HBO Synopsis: Why We Fight
Easy Co. finally enters Germany, to surprisingly little resistance, and has a chance to relax for the first time in a long time. A patrol in a nearby forest discovers an abandoned Nazi concentration camp, still filled with emaciated prisoners. The local citizenry, unbelievably disavowing knowledge of its existence, is made to clean it up, as the news arrives that Hitler is dead.
This is my third favorite episode. I love the emotions, the revelations, the sentiment that these soldiers were really fighting for a just cause, and the level of humanity it brings to the men.
The book however, reserves only a paragraph or two to the discovery of the camp. What I found most interesting though, and something I knew pretty well already, is the fact that most of the soldiers, and the American people, thought the Concentration Camps to be blown up rumors and propaganda. One of the reasons behind that, I believe, is the general incapability to believe one could inflict such pain against a fellow human being.
The focus of the chapters was on the relationship between the German citizens and the American soldiers. Ambrose sums up: “They would be coming as conquerors who had been told to distrust all Germans,” and they would learn the difference between the Germans and the Nazis. (247) In general, the opinion of the various countries and their people as told by American GI were this: They all hated the Arabs, the Italians were never to be trusted but had redeeming qualities, the French were ungrateful and lazy, the British brave yet dull, and the Dutch wonderful in every way. The Germans however, turned out to be people they like best, and who they most closely identified with, with their modern comforts like indoor plumbing, their hard working nature, and their middle-class ways. (248)
The liberation of D. P. (Displaced Persons) camps definitely stirred up dislike of the Germans though. And on top of the discovery of the Concentration camp,exposing the lengths the Nazis went to to achieve their plans, as well as the German civilians blind eye to the atrocities, incited complicated emotions of the country’s people. Though I have to add, what were those German civilians supposed to do, not that it was right, but would I have been able to stand up to Nazi soldiers?

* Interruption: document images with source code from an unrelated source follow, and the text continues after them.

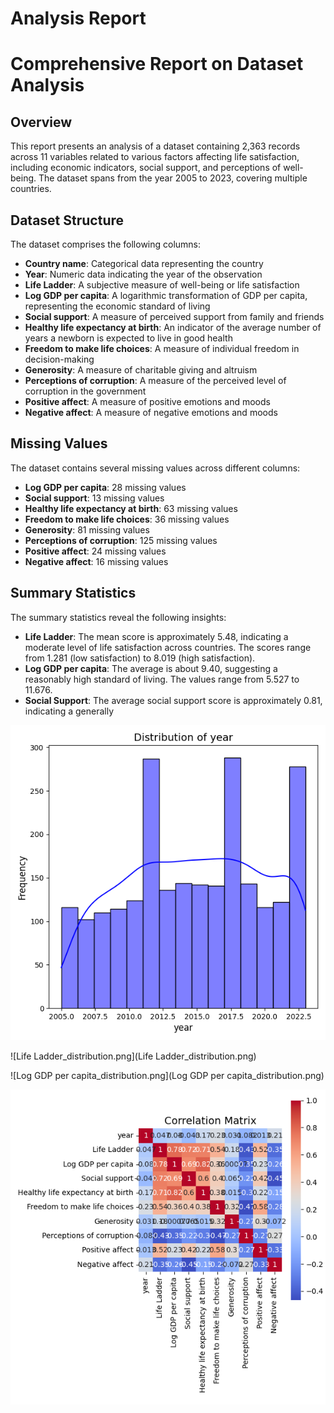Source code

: # Analysis Report

# Comprehensive Report on Dataset Analysis

## Overview
This report presents an analysis of a dataset containing 2,363 records across 11 variables related to various factors affecting life satisfaction, including economic indicators, social support, and perceptions of well-being. The dataset spans from the year 2005 to 2023, covering multiple countries.

## Dataset Structure
The dataset comprises the following columns:
- **Country name**: Categorical data representing the country
- **Year**: Numeric data indicating the year of the observation
- **Life Ladder**: A subjective measure of well-being or life satisfaction
- **Log GDP per capita**: A logarithmic transformation of GDP per capita, representing the economic standard of living
- **Social support**: A measure of perceived support from family and friends
- **Healthy life expectancy at birth**: An indicator of the average number of years a newborn is expected to live in good health
- **Freedom to make life choices**: A measure of individual freedom in decision-making
- **Generosity**: A measure of charitable giving and altruism
- **Perceptions of corruption**: A measure of the perceived level of corruption in the government
- **Positive affect**: A measure of positive emotions and moods
- **Negative affect**: A measure of negative emotions and moods

## Missing Values
The dataset contains several missing values across different columns:
- **Log GDP per capita**: 28 missing values
- **Social support**: 13 missing values
- **Healthy life expectancy at birth**: 63 missing values
- **Freedom to make life choices**: 36 missing values
- **Generosity**: 81 missing values
- **Perceptions of corruption**: 125 missing values
- **Positive affect**: 24 missing values
- **Negative affect**: 16 missing values

## Summary Statistics
The summary statistics reveal the following insights:

- **Life Ladder**: The mean score is approximately 5.48, indicating a moderate level of life satisfaction across countries. The scores range from 1.281 (low satisfaction) to 8.019 (high satisfaction).
- **Log GDP per capita**: The average is about 9.40, suggesting a reasonably high standard of living. The values range from 5.527 to 11.676.
- **Social Support**: The average social support score is approximately 0.81, indicating a generally

![year_distribution.png](year_distribution.png)

![Life Ladder_distribution.png](Life Ladder_distribution.png)

![Log GDP per capita_distribution.png](Log GDP per capita_distribution.png)

![correlation_matrix.png](correlation_matrix.png)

The closing of chapter 16, and my closing of this post, is Winters memory of the Concentration Camp: “The memory of starved, dazed men, who dropped their eyes and heads when we looked at them through the chain-link fence, in the same manner that a beaten, mistreated dog would cringe, leaves feelings that cannot be described and will never be forgotten. The impact of seeing those people behind that fence left me saying, only to myself, ‘Now I know why I am here!’.”